PRISM: Reducing Spurious Implicit Biases in Vision-Language Models with LLM-Guided Embedding Projection
PRISM (Projection-based Reduction of Implicit Spurious bias in vision-language Models) is a data‑free, task‑agnostic framework for mitigating spurious correlations in Vision-Language Models (VLMs) such as CLIP. PRISM leverages Large Language Models (LLMs) to dynamically identify biases and then learns an embedding projection that removes them while preserving semantic alignment.
Large-scale pretraining of VLMs often introduces spurious correlations—e.g., associating camel
with desert
—which can degrade robustness on underrepresented subpopulations. PRISM addresses this by:
-
Bias Discovery: Prompting an LLM (e.g., GPT-4o) to generate scene descriptions that expose spurious label–attribute correlations.
-
Embedding Projection: Learning a linear projection via a novel Latent space Debiasing Loss (LD) that enforces:
- Intra-class invariance: Align embeddings of the same class across different spurious attributes.
- Inter-class separation: Separate embeddings of different classes sharing the same attribute.
A lightweight variant, PRISM-mini, bypasses optimization by computing a closed-form orthogonal projection against identified bias directions.

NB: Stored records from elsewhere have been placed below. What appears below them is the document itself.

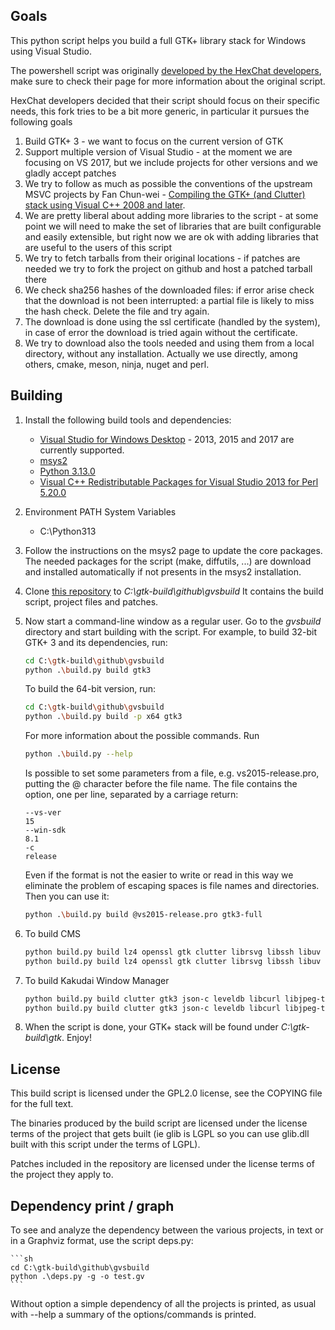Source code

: ## Goals

This python script helps you build a full GTK+ library stack for Windows using Visual Studio.

The powershell script was originally [developed by the HexChat developers](https://github.com/hexchat/gtk-win32), make sure to check their page for more information about the original script.

HexChat developers decided that their script should focus on their specific needs, this fork tries to be a bit more generic, in particular it pursues the following goals

1. Build GTK+ 3 - we want to focus on the current version of GTK
1. Support multiple version of Visual Studio - at the moment we are focusing on VS 2017, but we include projects for other versions and we gladly accept patches
1. We try to follow as much as possible the conventions of the upstream MSVC projects by Fan Chun-wei - [Compiling the GTK+ (and Clutter) stack using Visual C++ 2008 and later](https://wiki.gnome.org/action/show/Projects/GTK+/Win32/MSVCCompilationOfGTKStack).
1. We are pretty liberal about adding more libraries to the script - at some point we will need to make the set of libraries that are built configurable and easily extensible, but right now we are ok with adding libraries that are useful to the users of this script
1. We try to fetch tarballs from their original locations - if patches are needed we try to fork the project on github and host a patched tarball there 
1. We check sha256 hashes of the downloaded files: if error arise check that the download is not been interrupted: a partial file is likely to miss the hash check. Delete the file and try again. 
1. The download is done using the ssl certificate (handled by the system), in case of error the download is tried again without the certificate. 
1. We try to download also the tools needed and using them from a local directory, without any installation. Actually we use directly, among others, cmake, meson, ninja, nuget and perl.

## Building

1. Install the following build tools and dependencies:

    * [Visual Studio for Windows Desktop](http://www.visualstudio.com/downloads) - 2013, 2015 and 2017 are currently supported.
    * [msys2](https://msys2.github.io/)
    * [Python 3.13.0](https://www.python.org/ftp/python/3.13.0/python-3.13.0-amd64.exe)
    * [Visual C++ Redistributable Packages for Visual Studio 2013 for Perl 5.20.0](https://www.microsoft.com/ko-KR/download/details.aspx?id=40784)

1. Environment PATH System Variables
    * C:\Python313

1. Follow the instructions on the msys2 page to update the core packages. The needed packages for the script (make, diffutils, ...) are download and installed automatically if not presents in the msys2 installation.

1. Clone [this repository](https://github.com/wingtk/gvsbuild) to _C:\gtk-build\github\gvsbuild_ It contains the build script, project files and patches.

1. Now start a command-line window as a regular user. Go to the _gvsbuild_ directory and start building with the script. For example, to build 32-bit GTK+ 3 and its dependencies, run:

    ```sh
    cd C:\gtk-build\github\gvsbuild
    python .\build.py build gtk3
    ```

    To build the 64-bit version, run:

    ```sh
    cd C:\gtk-build\github\gvsbuild
    python .\build.py build -p x64 gtk3
    ```

    For more information about the possible commands. Run

    ```sh
    python .\build.py --help
    ```

    Is possible to set some parameters from a file, e.g. vs2015-release.pro, putting the @ character before the file name. The file contains the option, one per line, separated by a carriage return:
    
    ```
    --vs-ver
    15
    --win-sdk
    8.1
    -c
    release
    ```

    Even if the format is not the easier to write or read in this way we eliminate the problem of escaping spaces is file names and directories. Then you can use it:

    ```sh
    python .\build.py build @vs2015-release.pro gtk3-full
    ```
1. To build CMS

    ```sh
    python build.py build lz4 openssl gtk clutter librsvg libssh libuv libcurl libjpeg-turbo json-c vncserver -p x86 -c release --vs-ver 17
    python build.py build lz4 openssl gtk clutter librsvg libssh libuv libcurl libjpeg-turbo json-c vncserver -p x64 -c release --vs-ver 17
    ```

1. To build Kakudai Window Manager

    ```sh
    python build.py build clutter gtk3 json-c leveldb libcurl libjpeg-turbo libmicrohttpd librsvg libssh libuv libzip lz4 openssl protobuf-c -c release -p x86 --vs-ver 17
    python build.py build clutter gtk3 json-c leveldb libcurl libjpeg-turbo libmicrohttpd librsvg libssh libuv libzip lz4 openssl protobuf-c -c release -p x64 --vs-ver 17
    ```

1. When the script is done, your GTK+ stack will be found under _C:\gtk-build\gtk_. Enjoy!

## License

This build script is licensed under the GPL2.0 license, see the COPYING file for the full text.

The binaries produced by the build script are licensed under the license terms of the project that gets built (ie glib is LGPL so you can use glib.dll built with this script under the terms of LGPL).

Patches included in the repository are licensed under the license terms of the project they apply to.

## Dependency print / graph

To see and analyze the dependency between the various projects, in text or in a Graphviz format, use the script deps.py:

    ```sh
    cd C:\gtk-build\github\gvsbuild
    python .\deps.py -g -o test.gv
    ```

Without option a simple dependency of all the projects is printed, as usual with --help a summary of the options/commands is printed.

- Data-Free: No external images or bias annotations required for debiasing.
- Task-Agnostic: Automatically discovers bias categories from class labels.
- LLM-Guided: Utilizes the co-occurrence statistics in LLMs to uncover spurious attributes.

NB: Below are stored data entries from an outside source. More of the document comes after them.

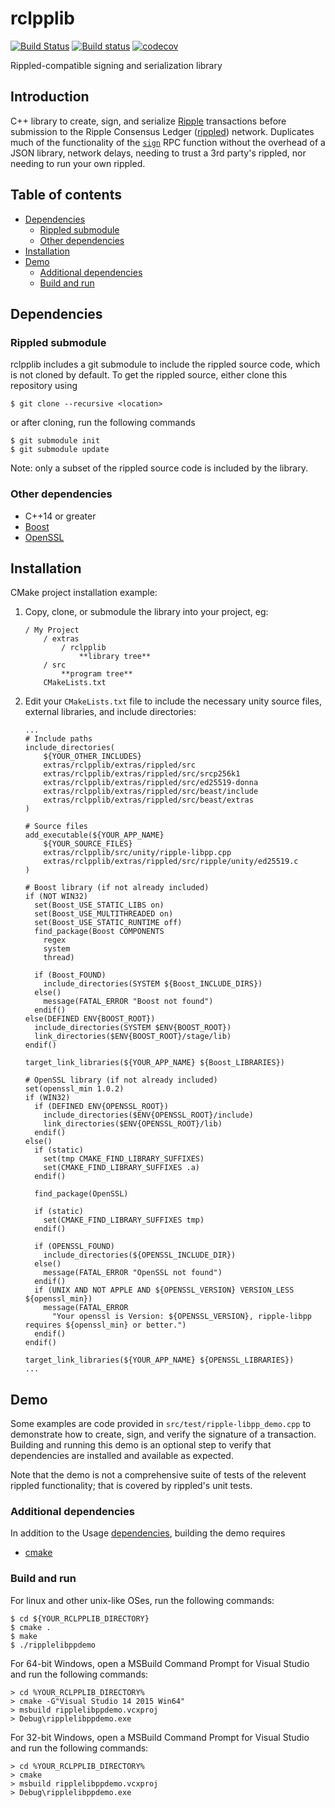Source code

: # rclpplib

[![Build Status](https://travis-ci.org/ximinez/ripple-libpp.svg?branch=develop)](https://travis-ci.org/ximinez/ripple-libpp)
[![Build status](https://ci.appveyor.com/api/projects/status/tjm76fspwaq3te8n?svg=true)](https://ci.appveyor.com/project/ximinez/ripple-libpp)
[![codecov](https://codecov.io/gh/ximinez/ripple-libpp/branch/develop/graph/badge.svg)](https://codecov.io/gh/ximinez/ripple-libpp)

Rippled-compatible signing and serialization library

## Introduction

C++ library to create, sign, and serialize
[Ripple](https://ripple.com) transactions
before submission to the Ripple Consensus Ledger
([rippled](https://github.com/ripple/rippled)) network.
Duplicates much of the functionality of the
[`sign`](https://ripple.com/build/rippled-apis/#sign)
RPC function without the overhead of a JSON library,
network delays, needing to trust a 3rd party's rippled,
nor needing to run your own rippled.

## Table of contents

* [Dependencies](#dependencies)
  * [Rippled submodule](#rippled-submodule)
  * [Other dependencies](#other-dependencies)
* [Installation](#installation)
* [Demo](#demo)
  * [Additional dependencies](#additional-dependencies)
  * [Build and run](#build-and-run)

## Dependencies

### Rippled submodule

rclpplib includes a git submodule to include the rippled
source code, which is not cloned by default. To get the
rippled source, either clone this repository using
```
$ git clone --recursive <location>
```
or after cloning, run the following commands
```
$ git submodule init
$ git submodule update
```

Note: only a subset of the rippled source code is included
by the library.

### Other dependencies

* C++14 or greater
* [Boost](http://www.boost.org/)
* [OpenSSL](https://www.openssl.org/)

## Installation

CMake project installation example:

1. Copy, clone, or submodule the library into your project, eg:

    ```
    / My Project
    	/ extras
    		/ rclpplib
    			**library tree**
		/ src
			**program tree**
		CMakeLists.txt
	```
2. Edit your `CMakeLists.txt` file to include the necessary unity
	source files, external libraries, and include directories:

	```
	...
	# Include paths
	include_directories(
		${YOUR_OTHER_INCLUDES}
		extras/rclpplib/extras/rippled/src
		extras/rclpplib/extras/rippled/src/srcp256k1
		extras/rclpplib/extras/rippled/src/ed25519-donna
		extras/rclpplib/extras/rippled/src/beast/include
		extras/rclpplib/extras/rippled/src/beast/extras
	)

	# Source files
	add_executable(${YOUR_APP_NAME}
		${YOUR_SOURCE_FILES}
		extras/rclpplib/src/unity/ripple-libpp.cpp
		extras/rclpplib/extras/rippled/src/ripple/unity/ed25519.c
	)

	# Boost library (if not already included)
	if (NOT WIN32)
	  set(Boost_USE_STATIC_LIBS on)
	  set(Boost_USE_MULTITHREADED on)
	  set(Boost_USE_STATIC_RUNTIME off)
	  find_package(Boost COMPONENTS
	    regex
	    system
	    thread)

	  if (Boost_FOUND)
	    include_directories(SYSTEM ${Boost_INCLUDE_DIRS})
	  else()
	    message(FATAL_ERROR "Boost not found")
	  endif()
	else(DEFINED ENV{BOOST_ROOT})
	  include_directories(SYSTEM $ENV{BOOST_ROOT})
	  link_directories($ENV{BOOST_ROOT}/stage/lib)
	endif()

	target_link_libraries(${YOUR_APP_NAME} ${Boost_LIBRARIES})

	# OpenSSL library (if not already included)
	set(openssl_min 1.0.2)
	if (WIN32)
	  if (DEFINED ENV{OPENSSL_ROOT})
	    include_directories($ENV{OPENSSL_ROOT}/include)
	    link_directories($ENV{OPENSSL_ROOT}/lib)
	  endif()
	else()
	  if (static)
	    set(tmp CMAKE_FIND_LIBRARY_SUFFIXES)
	    set(CMAKE_FIND_LIBRARY_SUFFIXES .a)
	  endif()

	  find_package(OpenSSL)

	  if (static)
	    set(CMAKE_FIND_LIBRARY_SUFFIXES tmp)
	  endif()

	  if (OPENSSL_FOUND)
	    include_directories(${OPENSSL_INCLUDE_DIR})
	  else()
	    message(FATAL_ERROR "OpenSSL not found")
	  endif()
	  if (UNIX AND NOT APPLE AND ${OPENSSL_VERSION} VERSION_LESS ${openssl_min})
	    message(FATAL_ERROR
	      "Your openssl is Version: ${OPENSSL_VERSION}, ripple-libpp requires ${openssl_min} or better.")
	  endif()
	endif()

	target_link_libraries(${YOUR_APP_NAME} ${OPENSSL_LIBRARIES})
	...
	```

## Demo

Some examples are code provided in `src/test/ripple-libpp_demo.cpp`
to demonstrate how to create, sign, and verify the signature of a
transaction. Building and running this demo is an optional step to
verify that dependencies are installed and available as expected.

Note that the demo is not a comprehensive suite of tests of the
relevent rippled functionality; that is covered by rippled's unit
tests.

### Additional dependencies

In addition to the Usage [dependencies](#dependencies), building
the demo requires

* [cmake](https://cmake.org)

### Build and run

For linux and other unix-like OSes, run the following commands:

```
$ cd ${YOUR_RCLPPLIB_DIRECTORY}
$ cmake .
$ make
$ ./ripplelibppdemo
```

For 64-bit Windows, open a MSBuild Command Prompt for Visual Studio
and run the following commands:

```
> cd %YOUR_RCLPPLIB_DIRECTORY%
> cmake -G"Visual Studio 14 2015 Win64"
> msbuild ripplelibppdemo.vcxproj
> Debug\ripplelibppdemo.exe
```

For 32-bit Windows, open a MSBuild Command Prompt for Visual Studio
and run the following commands:

```
> cd %YOUR_RCLPPLIB_DIRECTORY%
> cmake
> msbuild ripplelibppdemo.vcxproj
> Debug\ripplelibppdemo.exe
```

- Minimal Overhead: PRISM-mini offers a single-step orthogonal projection for resource-constrained settings.
- State-of-the-Art: Achieves top worst-group accuracy (WG) on Waterbirds and CelebA benchmarks while maintaining zero-shot performance.
- Python 3.8+
- PyTorch
- torchvision
- clip @ git+https://github.com/openai/CLIP.git
- wilds
Clone the repository and install dependencies:
git clone https://github.com/MahdiyarMM/PRISM.git
All experiments assume a CLIP backbone (default: ViT-L/14
). You can swap to RN50
via --model RN50
.
- Generate scene descriptions via your chosen LLM (e.g., GPT-4o).
- Train the projection with Latent space Debiasing Loss:
python main.py \
--mitigation train \
--CLIP_model ViT-L/14@336px \
--dataset waterbirds \
--batch_size 64 \
--lr 0.1 \
--num_samples 500 \
--epochs 1 \
--seed 42 \
--wandb waterbirds_PRISM \
--init_weight random \
--num_bases 0 \
--reg_type None \
--reg_lambda 1e-3
-
Identify spurious attributes with an LLM:
-
Apply closed-form projection at inference:
python main.py \
--mitigation orth \
--dataset celeba \
--model ViT-L/14
This variant requires no further optimization.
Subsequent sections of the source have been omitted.